All lines in the records that carry the string "techniques" are to be shown.

════════

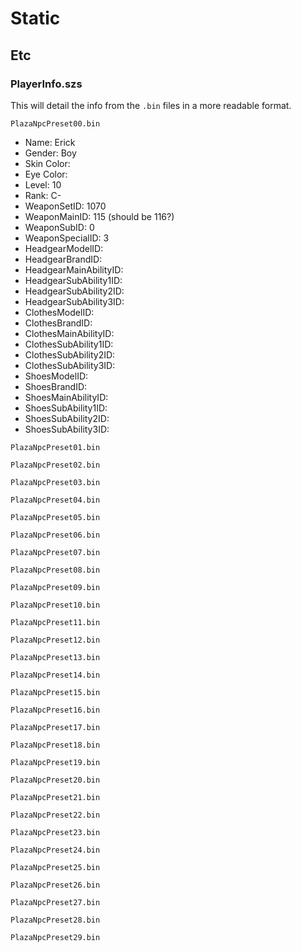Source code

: # Static

## Etc

### PlayerInfo.szs
This will detail the info from the `.bin` files in a more readable format.

`PlazaNpcPreset00.bin`
- Name: Erick
- Gender: Boy
- Skin Color: 
- Eye Color:
- Level: 10
- Rank: C-
- WeaponSetID: 1070
- WeaponMainID: 115 (should be 116?)
- WeaponSubID: 0
- WeaponSpecialID: 3
- HeadgearModelID: 
- HeadgearBrandID:
- HeadgearMainAbilityID:
- HeadgearSubAbility1ID:
- HeadgearSubAbility2ID:
- HeadgearSubAbility3ID:
- ClothesModelID: 
- ClothesBrandID:
- ClothesMainAbilityID:
- ClothesSubAbility1ID:
- ClothesSubAbility2ID:
- ClothesSubAbility3ID:
- ShoesModelID: 
- ShoesBrandID:
- ShoesMainAbilityID:
- ShoesSubAbility1ID:
- ShoesSubAbility2ID:
- ShoesSubAbility3ID:

`PlazaNpcPreset01.bin`

`PlazaNpcPreset02.bin`

`PlazaNpcPreset03.bin`

`PlazaNpcPreset04.bin`

`PlazaNpcPreset05.bin`

`PlazaNpcPreset06.bin`

`PlazaNpcPreset07.bin`

`PlazaNpcPreset08.bin`

`PlazaNpcPreset09.bin`

`PlazaNpcPreset10.bin`

`PlazaNpcPreset11.bin`

`PlazaNpcPreset12.bin`

`PlazaNpcPreset13.bin`

`PlazaNpcPreset14.bin`

`PlazaNpcPreset15.bin`

`PlazaNpcPreset16.bin`

`PlazaNpcPreset17.bin`

`PlazaNpcPreset18.bin`

`PlazaNpcPreset19.bin`

`PlazaNpcPreset20.bin`

`PlazaNpcPreset21.bin`

`PlazaNpcPreset22.bin`

`PlazaNpcPreset23.bin`

`PlazaNpcPreset24.bin`

`PlazaNpcPreset25.bin`

`PlazaNpcPreset26.bin`

`PlazaNpcPreset27.bin`

`PlazaNpcPreset28.bin`

`PlazaNpcPreset29.bin`


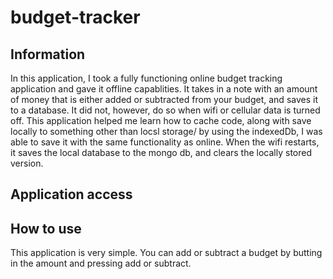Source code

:# budget-tracker

## Information 
In this application, I took a fully functioning online budget tracking application and gave it offline capablities. It takes in a note with an amount of money that is either added or subtracted from your budget, and saves it to a database. It did not, however, do so when wifi or cellular data is turned off. This application helped me learn how to cache code, along with save locally to something other than locsl storage/ by using the indexedDb, I was able to save it with the same functionality as online. When the wifi restarts, it saves the local database to the mongo db, and clears the locally stored version. 

## Application access

## How to use
This application is very simple. You can add or subtract a budget by butting in the amount and pressing add or subtract.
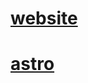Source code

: <!--
color palette
https://coolors.co/0d0a0b-b7d3f2-6969b3-fa9f42
-->

# [website](https://wiktrek.xyz)

# [astro](https://astro.build/)
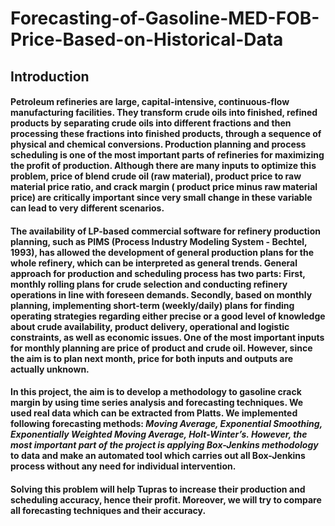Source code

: # Forecasting-of-Gasoline-MED-FOB-Price-Based-on-Historical-Data
## Introduction
#### Petroleum refineries are large, capital-intensive, continuous-flow manufacturing facilities. They transform crude oils into finished, refined products by separating crude oils into different fractions and then processing these fractions into finished products, through a sequence of physical and chemical conversions. Production planning and process scheduling is one of the most important parts of refineries for maximizing the profit of production. Although there are many inputs to optimize this problem, price of blend crude oil (raw material), product price to raw material price ratio, and crack margin ( product price minus raw material price) are critically important since very small change in these variable can lead to very different scenarios.
#### The availability of LP-based commercial software for refinery production planning, such as PIMS (Process Industry Modeling System - Bechtel, 1993), has allowed the development of general production plans for the whole refinery, which can be interpreted as general trends. General approach for production and scheduling process has two parts: First, monthly rolling plans for crude selection and conducting refinery operations in line with foreseen demands. Secondly, based on monthly planning, implementing short-term (weekly/daily) plans for finding operating strategies regarding either precise or a good level of knowledge about crude availability, product delivery, operational and logistic constraints, as well as economic issues. One of the most important inputs for monthly planning are price of product and crude oil. However, since the aim is to plan next month, price for both inputs and outputs are actually unknown.
#### In this project, the aim is to develop a methodology to gasoline crack margin by using time series analysis and forecasting techniques. We used real data which can be extracted from Platts. We implemented following forecasting methods: _Moving Average, Exponential Smoothing, Exponentially Weighted Moving Average, Holt-Winter’s. However, the most important part of the project is applying Box-Jenkins methodology_ to data and make an automated tool which carries out all Box-Jenkins process without any need for individual intervention.
#### Solving this problem will help Tupras to increase their production and scheduling accuracy, hence their profit. Moreover, we will try to compare all forecasting techniques and their accuracy.
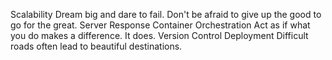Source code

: Scalability Dream big and dare to fail. Don't be afraid to give up the good to go for the great. Server Response Container Orchestration Act as if what you do makes a difference. It does. Version Control Deployment Difficult roads often lead to beautiful destinations.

════════

## RESULT BELOW
#### In this project, the aim is to develop a methodology to gasoline crack margin by using time series analysis and forecasting techniques. We used real data which can be extracted from Platts. We implemented following forecasting methods: _Moving Average, Exponential Smoothing, Exponentially Weighted Moving Average, Holt-Winter’s. However, the most important part of the project is applying Box-Jenkins methodology_ to data and make an automated tool which carries out all Box-Jenkins process without any need for individual intervention.
#### Solving this problem will help Tupras to increase their production and scheduling accuracy, hence their profit. Moreover, we will try to compare all forecasting techniques and their accuracy.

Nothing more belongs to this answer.